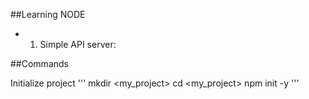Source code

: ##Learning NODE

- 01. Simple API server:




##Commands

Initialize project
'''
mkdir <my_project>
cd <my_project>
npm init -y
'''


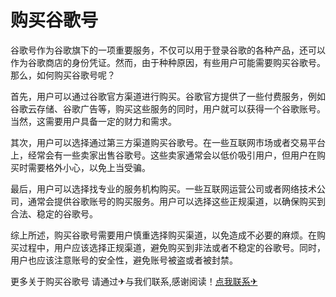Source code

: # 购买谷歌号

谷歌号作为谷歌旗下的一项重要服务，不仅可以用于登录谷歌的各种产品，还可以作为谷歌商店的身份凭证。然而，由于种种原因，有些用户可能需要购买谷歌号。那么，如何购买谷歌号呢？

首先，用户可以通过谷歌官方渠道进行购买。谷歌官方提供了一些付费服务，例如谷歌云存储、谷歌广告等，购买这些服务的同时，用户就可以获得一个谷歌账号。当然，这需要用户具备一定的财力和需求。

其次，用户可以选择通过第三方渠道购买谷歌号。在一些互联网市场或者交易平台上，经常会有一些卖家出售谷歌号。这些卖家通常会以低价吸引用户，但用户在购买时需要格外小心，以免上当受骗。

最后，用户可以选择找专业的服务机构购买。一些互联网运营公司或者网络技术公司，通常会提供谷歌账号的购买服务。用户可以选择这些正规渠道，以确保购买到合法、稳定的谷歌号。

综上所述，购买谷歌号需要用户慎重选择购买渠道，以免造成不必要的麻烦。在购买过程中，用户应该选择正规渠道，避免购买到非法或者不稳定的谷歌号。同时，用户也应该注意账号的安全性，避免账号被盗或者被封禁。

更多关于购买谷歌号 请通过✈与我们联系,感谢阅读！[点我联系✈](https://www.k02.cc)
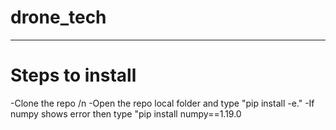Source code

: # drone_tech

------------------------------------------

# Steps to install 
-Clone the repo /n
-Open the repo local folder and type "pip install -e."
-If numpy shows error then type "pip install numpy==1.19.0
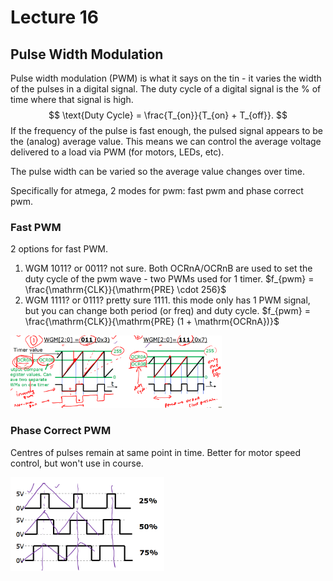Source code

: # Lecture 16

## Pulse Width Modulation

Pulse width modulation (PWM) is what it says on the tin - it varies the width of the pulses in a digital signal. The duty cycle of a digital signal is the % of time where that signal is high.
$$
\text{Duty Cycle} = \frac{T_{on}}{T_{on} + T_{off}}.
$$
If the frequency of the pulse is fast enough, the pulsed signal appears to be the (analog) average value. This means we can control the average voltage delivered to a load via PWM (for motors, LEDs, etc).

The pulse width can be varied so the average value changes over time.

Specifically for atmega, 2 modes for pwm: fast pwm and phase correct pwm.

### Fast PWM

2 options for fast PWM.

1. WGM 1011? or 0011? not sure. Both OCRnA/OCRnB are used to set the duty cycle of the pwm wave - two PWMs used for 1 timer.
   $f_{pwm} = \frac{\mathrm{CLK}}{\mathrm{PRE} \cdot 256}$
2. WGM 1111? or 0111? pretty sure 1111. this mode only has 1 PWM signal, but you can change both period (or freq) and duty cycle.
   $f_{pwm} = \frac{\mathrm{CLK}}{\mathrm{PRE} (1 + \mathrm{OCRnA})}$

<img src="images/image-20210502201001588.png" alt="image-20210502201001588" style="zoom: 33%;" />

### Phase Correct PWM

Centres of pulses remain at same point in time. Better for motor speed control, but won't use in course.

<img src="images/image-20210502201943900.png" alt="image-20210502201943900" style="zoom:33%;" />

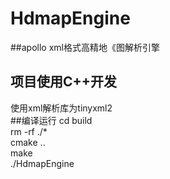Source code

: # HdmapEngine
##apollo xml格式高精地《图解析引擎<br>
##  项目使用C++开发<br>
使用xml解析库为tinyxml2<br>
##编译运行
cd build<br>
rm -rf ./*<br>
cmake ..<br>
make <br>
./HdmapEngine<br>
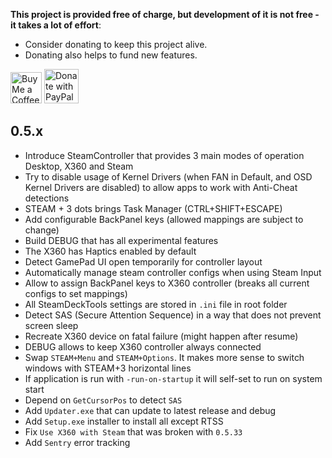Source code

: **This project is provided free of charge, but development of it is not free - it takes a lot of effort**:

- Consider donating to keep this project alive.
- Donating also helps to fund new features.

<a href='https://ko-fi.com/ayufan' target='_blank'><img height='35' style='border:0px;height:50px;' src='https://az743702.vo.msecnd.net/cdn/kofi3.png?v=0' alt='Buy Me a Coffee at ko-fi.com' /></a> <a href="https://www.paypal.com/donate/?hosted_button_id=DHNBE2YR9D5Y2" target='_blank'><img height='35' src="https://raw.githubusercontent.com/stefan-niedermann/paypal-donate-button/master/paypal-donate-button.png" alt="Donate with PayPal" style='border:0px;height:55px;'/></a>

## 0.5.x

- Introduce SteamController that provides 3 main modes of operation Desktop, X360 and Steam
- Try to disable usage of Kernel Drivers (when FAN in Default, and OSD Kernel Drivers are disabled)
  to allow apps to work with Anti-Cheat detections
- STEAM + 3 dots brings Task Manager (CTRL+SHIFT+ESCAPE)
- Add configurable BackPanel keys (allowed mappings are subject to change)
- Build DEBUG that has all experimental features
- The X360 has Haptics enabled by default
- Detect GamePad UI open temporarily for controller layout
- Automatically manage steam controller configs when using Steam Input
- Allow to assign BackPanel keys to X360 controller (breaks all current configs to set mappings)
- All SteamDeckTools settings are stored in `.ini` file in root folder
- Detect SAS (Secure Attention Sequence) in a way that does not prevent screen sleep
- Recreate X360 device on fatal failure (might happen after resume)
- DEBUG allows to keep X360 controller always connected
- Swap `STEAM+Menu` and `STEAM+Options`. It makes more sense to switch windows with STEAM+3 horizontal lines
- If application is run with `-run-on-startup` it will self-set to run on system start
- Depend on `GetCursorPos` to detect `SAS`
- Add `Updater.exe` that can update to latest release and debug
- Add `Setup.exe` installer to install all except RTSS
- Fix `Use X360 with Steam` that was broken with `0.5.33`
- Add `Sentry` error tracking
────────────────
> TASK DESCRIPTION
Output all of the entries once more, word for word, with the images removed.

> EXPECTED ANSWER
Source code

: ##Learning NODE

- 01. Simple API server:




##Commands

Initialize project
'''
mkdir <my_project>
cd <my_project>
npm init -y
'''


Source code

: # 购买谷歌号

谷歌号作为谷歌旗下的一项重要服务，不仅可以用于登录谷歌的各种产品，还可以作为谷歌商店的身份凭证。然而，由于种种原因，有些用户可能需要购买谷歌号。那么，如何购买谷歌号呢？

首先，用户可以通过谷歌官方渠道进行购买。谷歌官方提供了一些付费服务，例如谷歌云存储、谷歌广告等，购买这些服务的同时，用户就可以获得一个谷歌账号。当然，这需要用户具备一定的财力和需求。

其次，用户可以选择通过第三方渠道购买谷歌号。在一些互联网市场或者交易平台上，经常会有一些卖家出售谷歌号。这些卖家通常会以低价吸引用户，但用户在购买时需要格外小心，以免上当受骗。

最后，用户可以选择找专业的服务机构购买。一些互联网运营公司或者网络技术公司，通常会提供谷歌账号的购买服务。用户可以选择这些正规渠道，以确保购买到合法、稳定的谷歌号。

综上所述，购买谷歌号需要用户慎重选择购买渠道，以免造成不必要的麻烦。在购买过程中，用户应该选择正规渠道，避免购买到非法或者不稳定的谷歌号。同时，用户也应该注意账号的安全性，避免账号被盗或者被封禁。

更多关于购买谷歌号 请通过✈与我们联系,感谢阅读！[点我联系✈](https://www.k02.cc)
Source code

: # drone_tech

------------------------------------------

# Steps to install 
-Clone the repo /n
-Open the repo local folder and type "pip install -e."
-If numpy shows error then type "pip install numpy==1.19.0
Source code

: # Lecture 16

## Pulse Width Modulation

Pulse width modulation (PWM) is what it says on the tin - it varies the width of the pulses in a digital signal. The duty cycle of a digital signal is the % of time where that signal is high.
$$
\text{Duty Cycle} = \frac{T_{on}}{T_{on} + T_{off}}.
$$
If the frequency of the pulse is fast enough, the pulsed signal appears to be the (analog) average value. This means we can control the average voltage delivered to a load via PWM (for motors, LEDs, etc).

The pulse width can be varied so the average value changes over time.

Specifically for atmega, 2 modes for pwm: fast pwm and phase correct pwm.

### Fast PWM

2 options for fast PWM.

1. WGM 1011? or 0011? not sure. Both OCRnA/OCRnB are used to set the duty cycle of the pwm wave - two PWMs used for 1 timer.
   $f_{pwm} = \frac{\mathrm{CLK}}{\mathrm{PRE} \cdot 256}$
2. WGM 1111? or 0111? pretty sure 1111. this mode only has 1 PWM signal, but you can change both period (or freq) and duty cycle.
   $f_{pwm} = \frac{\mathrm{CLK}}{\mathrm{PRE} (1 + \mathrm{OCRnA})}$

<img src="images/image-20210502201001588.png" alt="image-20210502201001588" style="zoom: 33%;" />

### Phase Correct PWM

Centres of pulses remain at same point in time. Better for motor speed control, but won't use in course.

<img src="images/image-20210502201943900.png" alt="image-20210502201943900" style="zoom:33%;" />

Source code

: # HdmapEngine
##apollo xml格式高精地《图解析引擎<br>
##  项目使用C++开发<br>
使用xml解析库为tinyxml2<br>
##编译运行
cd build<br>
rm -rf ./*<br>
cmake ..<br>
make <br>
./HdmapEngine<br>
Source code

: **This project is provided free of charge, but development of it is not free - it takes a lot of effort**:

- Consider donating to keep this project alive.
- Donating also helps to fund new features.

<a href='https://ko-fi.com/ayufan' target='_blank'><img height='35' style='border:0px;height:50px;' src='https://az743702.vo.msecnd.net/cdn/kofi3.png?v=0' alt='Buy Me a Coffee at ko-fi.com' /></a> <a href="https://www.paypal.com/donate/?hosted_button_id=DHNBE2YR9D5Y2" target='_blank'><img height='35' src="https://raw.githubusercontent.com/stefan-niedermann/paypal-donate-button/master/paypal-donate-button.png" alt="Donate with PayPal" style='border:0px;height:55px;'/></a>

## 0.5.x

- Introduce SteamController that provides 3 main modes of operation Desktop, X360 and Steam
- Try to disable usage of Kernel Drivers (when FAN in Default, and OSD Kernel Drivers are disabled)
  to allow apps to work with Anti-Cheat detections
- STEAM + 3 dots brings Task Manager (CTRL+SHIFT+ESCAPE)
- Add configurable BackPanel keys (allowed mappings are subject to change)
- Build DEBUG that has all experimental features
- The X360 has Haptics enabled by default
- Detect GamePad UI open temporarily for controller layout
- Automatically manage steam controller configs when using Steam Input
- Allow to assign BackPanel keys to X360 controller (breaks all current configs to set mappings)
- All SteamDeckTools settings are stored in `.ini` file in root folder
- Detect SAS (Secure Attention Sequence) in a way that does not prevent screen sleep
- Recreate X360 device on fatal failure (might happen after resume)
- DEBUG allows to keep X360 controller always connected
- Swap `STEAM+Menu` and `STEAM+Options`. It makes more sense to switch windows with STEAM+3 horizontal lines
- If application is run with `-run-on-startup` it will self-set to run on system start
- Depend on `GetCursorPos` to detect `SAS`
- Add `Updater.exe` that can update to latest release and debug
- Add `Setup.exe` installer to install all except RTSS
- Fix `Use X360 with Steam` that was broken with `0.5.33`
- Add `Sentry` error tracking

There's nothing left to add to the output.